2.2. Significado do trabalho
Além da economia criativa, um segundo ponto importante no presente estudo refere-se ao significado do trabalho. O surgimento do mesmo está relacionado ao atendimento das necessidades básicas dos homens, que em tempos remotos, produziam apenas para seu próprio consumo em roupas, alimentos ou moradia. Com o aparecimento das primeiras sociedades, teve início o escambo, mas com o passar do tempo, o trabalho ganhou importância na vida das pessoas, tornando-se um instrumento do valor e da dignidade humana. Se com a globalização e a produção massiva de bens, o trabalho tornou-se profundamente degradado enquanto valor individual, com eliminação da criatividade em grande parte das empresas, durante certo período, hoje ele representa um valor importante para as sociedades ocidentais contemporâneas e exerce influência considerável na motivação dos trabalhadores, assim como sobre sua satisfação e produtividade.
O homem passou a ser visto como componente da força de trabalho, e o trabalho tem grande valor para as sociedades ocidentais contemporâneas, estando intimamente ligado à dignidade, satisfação e motivação dos trabalhadores. Não raro, é no trabalho que as pessoas passam a maior parte de seu dia; são horas dedicadas às atividades exigidas pela função ocupada.
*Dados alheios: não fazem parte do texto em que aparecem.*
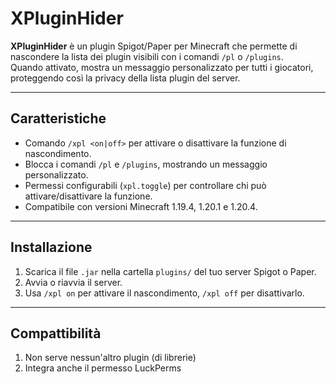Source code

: # XPluginHider

**XPluginHider** è un plugin Spigot/Paper per Minecraft che permette di nascondere la lista dei plugin visibili con i comandi `/pl` o `/plugins`.  
Quando attivato, mostra un messaggio personalizzato per tutti i giocatori, proteggendo così la privacy della lista plugin del server.

---

## Caratteristiche

- Comando `/xpl <on|off>` per attivare o disattivare la funzione di nascondimento.
- Blocca i comandi `/pl` e `/plugins`, mostrando un messaggio personalizzato.
- Permessi configurabili (`xpl.toggle`) per controllare chi può attivare/disattivare la funzione.
- Compatibile con versioni Minecraft 1.19.4, 1.20.1 e 1.20.4.

---

## Installazione

1. Scarica il file `.jar` nella cartella `plugins/` del tuo server Spigot o Paper.
2. Avvia o riavvia il server.
3. Usa `/xpl on` per attivare il nascondimento, `/xpl off` per disattivarlo.

---

## Compattibilità

1. Non serve nessun'altro plugin (di librerie)
2. Integra anche il permesso LuckPerms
O trabalho passou a ser visto não apenas como forma de obtenção de renda, seu significado para o profissional vai muito além do aspecto econômico. O trabalhador moderno enxerga no trabalho a possibilidade de realização pessoal, status social, reconhecimento pela sociedade e ampliação do networking.
3. METODOLOGIA
Para o alcance do objetivo deste estudo, foi realizada uma pesquisa quantitativa exploratória classificada como survey. A pesquisa utilizou um método quantitativo baseado em um questionário canadense de medida para o significado do trabalho desenvolvido originalmente por Morin (2001, 2007), e posteriormente utilizado por Bendassoli e Borges-Andrade (2011).
O método foi aplicado a profissionais pertencentes às indústrias criativas recifenses embarcadas no Porto Digital. Inicialmente, foi feita uma análise descritiva das informações obtidas mediante aplicação dos questionários, obtendo-se um esboço geral do perfil do público entrevistado.
Em seguida, realizamos a análise fatorial de forma a agrupar os atributos de preferência dos profissionais em uma menor quantidade de fatores. Também realizamos testes para avaliar a diferença de médias. A descrição detalhada destes métodos é apresentada a seguir.
3.1. Amostra
Para a realização da pesquisa foi utilizada uma amostragem aleatória simples. É o tipo de amostragem probabilística mais utilizada pelos pesquisadores por sua precisão e eficácia. É também o procedimento de mais fácil aplicação, já que todos os elementos que constituem a população terão a mesma probabilidade de serem selecionados. Normalmente trata-se de um modelo probabilístico sem reposição, como em nosso caso particular. Nossa população-alvo inclui os 7.000 trabalhadores do Porto Digital do Recife e a amostra calculada foi de 365 trabalhadores.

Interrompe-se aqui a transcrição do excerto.